The newest newest newest transformative fossil fills the gap....but not the credibility gap

Here we go again. As reported in Science, and commented on by the BBC , and in fact all over the news, more hominid fossils -- two specimens -- have been found!! These, in south Africa 'might be' a new species says the discoverer. Why? Because they isn't just like other fossils known. Naturally.
Researchers tell the journal Science that the creatures fill an important gap between older hominids and the group of more modern species known as Homo, which includes our own kind.
What else can they say if they want to be in the news? Hey, says CNN, it's a "time machine", it "sheds new light". And it's no surprise that the investigators have already, unilaterally decided on its name Australopithecus sediba. The problem here is not that the finds aren't potentially important and informative, nor that they come from a sparsely represented part of human ancestry. It's the melodramatizing of the term species.
"It's at the point where we transition from an ape that walks on two legs to, effectively, us," lead scientist Professor Lee Berger of the University of the Witwatersrand told BBC News.
The time period is 1.8 to 2.0 million years, but calling it a 'point' reflects the issues. Morphological change would likely have been very gradual (even this 'point' is given 200,000 years, or 10,000 generations--roughly twice the age of our human species.

Naturally it doesn't look just like other things that distant from us or each other. It's a "fascinating mosaic" of features said one person interviewed. Another says that rather than putting it in Australopithecus, 'certain features' suggest it was really Homo. But these are entirely subjective cutoff points. Indeed, even the species concept itself is vague in many cases. And Homo vs Australopithecus is a genus, not species distinction, and that is entirely human-imposed (not natural categories). Since this is basically an evolutionary continuum, it's good for the paleontology business to be able to argue about the distinctions even if they have little meaning.

Holly is away actually doing some science of her own (presenting research at two meetings) but she expects to provide you with some entertaining (and cogent) comments on the finds themselves when she gets back home. She's an expert, and she may see things more stunning than estimates of the fossils' age at death, how tall they were, and that they 'may have' been somewhat stronger than Lucy (3 Myr old). Give us a break!

The idea that we find something from a poorly represented time gap, morphology not exactly seen before, doesn't make this dramatic news. It may well be quite interesting to paleoanthropologists, but it can't overturn what we already know, and the proliferation of species names is not helpful (because it's so subjective) and hence it's a problematic reason to blare out yet another most-important fossil news extra.

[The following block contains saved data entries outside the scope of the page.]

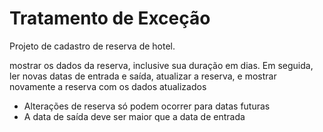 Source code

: # Tratamento de Exceção

Projeto de cadastro de reserva de hotel.

mostrar os dados da reserva, inclusive sua duração em
dias. Em seguida, ler novas datas de entrada e saída, atualizar a reserva, e mostrar
novamente a reserva com os dados atualizados

- Alterações de reserva só podem ocorrer para datas futuras
- A data de saída deve ser maior que a data de entrada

By pretending that every investigator and every 'find' is, like the children in Lake Woebegon, above average, we turn all science into vanilla, making it hard to know what's really noteworthy and worth following up with more research. Of course, to some extent this is yet another intentional aspect of our current science and science-funding culture, besides the investigators' understandable personal investment and satisfaction and ego in their results. It's part of the lobbying process.

That magazines like Science and Nature are hungry for these Big Stories makes them less trustworthy as serious science journals, a view widespread even among those who, for personal career reasons, hunger to be published there. By making them into the go-to places, even if it's often as much circus as science, undermines other journals, where most of these stories properly should go to nurture the various areas within science.

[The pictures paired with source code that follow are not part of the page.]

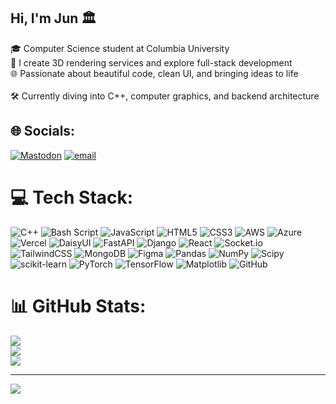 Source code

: ## Hi, I'm Jun 🏛️

🎓 Computer Science student at Columbia University<br/>
🌋 I create 3D rendering services and explore full-stack development<br/>
🌐 Passionate about beautiful code, clean UI, and bringing ideas to life<br/>  
🛠️ Currently diving into C++, computer graphics, and backend architecture<br/> 


## 🌐 Socials:
[![Mastodon](https://img.shields.io/badge/-MASTODON-%232B90D9?logo=mastodon&logoColor=white)](https://mastodon.social/@Jun) [![email](https://img.shields.io/badge/Email-D14836?logo=gmail&logoColor=white)](mailto:jl6316@columbia.edu) 

# 💻 Tech Stack:
![C++](https://img.shields.io/badge/c++-%2300599C.svg?style=flat&logo=c%2B%2B&logoColor=white) ![Bash Script](https://img.shields.io/badge/bash_script-%23121011.svg?style=flat&logo=gnu-bash&logoColor=white) ![JavaScript](https://img.shields.io/badge/javascript-%23323330.svg?style=flat&logo=javascript&logoColor=%23F7DF1E) ![HTML5](https://img.shields.io/badge/html5-%23E34F26.svg?style=flat&logo=html5&logoColor=white) ![CSS3](https://img.shields.io/badge/css3-%231572B6.svg?style=flat&logo=css3&logoColor=white) ![AWS](https://img.shields.io/badge/AWS-%23FF9900.svg?style=flat&logo=amazon-aws&logoColor=white) ![Azure](https://img.shields.io/badge/azure-%230072C6.svg?style=flat&logo=microsoftazure&logoColor=white) ![Vercel](https://img.shields.io/badge/vercel-%23000000.svg?style=flat&logo=vercel&logoColor=white) ![DaisyUI](https://img.shields.io/badge/daisyui-5A0EF8?style=flat&logo=daisyui&logoColor=white) ![FastAPI](https://img.shields.io/badge/FastAPI-005571?style=flat&logo=fastapi) ![Django](https://img.shields.io/badge/django-%23092E20.svg?style=flat&logo=django&logoColor=white) ![React](https://img.shields.io/badge/react-%2320232a.svg?style=flat&logo=react&logoColor=%2361DAFB) ![Socket.io](https://img.shields.io/badge/Socket.io-black?style=flat&logo=socket.io&badgeColor=010101) ![TailwindCSS](https://img.shields.io/badge/tailwindcss-%2338B2AC.svg?style=flat&logo=tailwind-css&logoColor=white) ![MongoDB](https://img.shields.io/badge/MongoDB-%234ea94b.svg?style=flat&logo=mongodb&logoColor=white) ![Figma](https://img.shields.io/badge/figma-%23F24E1E.svg?style=flat&logo=figma&logoColor=white) ![Pandas](https://img.shields.io/badge/pandas-%23150458.svg?style=flat&logo=pandas&logoColor=white) ![NumPy](https://img.shields.io/badge/numpy-%23013243.svg?style=flat&logo=numpy&logoColor=white) ![Scipy](https://img.shields.io/badge/SciPy-%230C55A5.svg?style=flat&logo=scipy&logoColor=%white) ![scikit-learn](https://img.shields.io/badge/scikit--learn-%23F7931E.svg?style=flat&logo=scikit-learn&logoColor=white) ![PyTorch](https://img.shields.io/badge/PyTorch-%23EE4C2C.svg?style=flat&logo=PyTorch&logoColor=white) ![TensorFlow](https://img.shields.io/badge/TensorFlow-%23FF6F00.svg?style=flat&logo=TensorFlow&logoColor=white) ![Matplotlib](https://img.shields.io/badge/Matplotlib-%23ffffff.svg?style=flat&logo=Matplotlib&logoColor=black) ![GitHub](https://img.shields.io/badge/github-%23121011.svg?style=flat&logo=github&logoColor=white)
# 📊 GitHub Stats:
![](https://github-readme-stats.vercel.app/api?username=juu2n&theme=swift&hide_border=false&include_all_commits=true&count_private=false)<br/>
![](https://nirzak-streak-stats.vercel.app/?user=juu2n&theme=swift&hide_border=false)<br/>
![](https://github-readme-stats.vercel.app/api/top-langs/?username=juu2n&theme=swift&hide_border=false&include_all_commits=true&count_private=false&layout=compact)

---
[![](https://visitcount.itsvg.in/api?id=juu2n&icon=0&color=0)](https://visitcount.itsvg.in)

<!-- Proudly created with GPRM ( https://gprm.itsvg.in ) -->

Science needn't be boring, but one can take great interest in such fossils without insisting that they are profoundly revolutionary. Living on steroids is exhausting. Instead, if we had a proper understanding of science, and the phenomena of Nature, interest alone should be enough.

1 comment:

Holly Dunsworth said...

This reads like a pregame locker room speech and I really needed it this morning! Thank you Ken and Anne. Now I'm off to lecture about how tall and strong the Nariokotome boy was and also his age at death and cause of death. No breaks given on that one ;).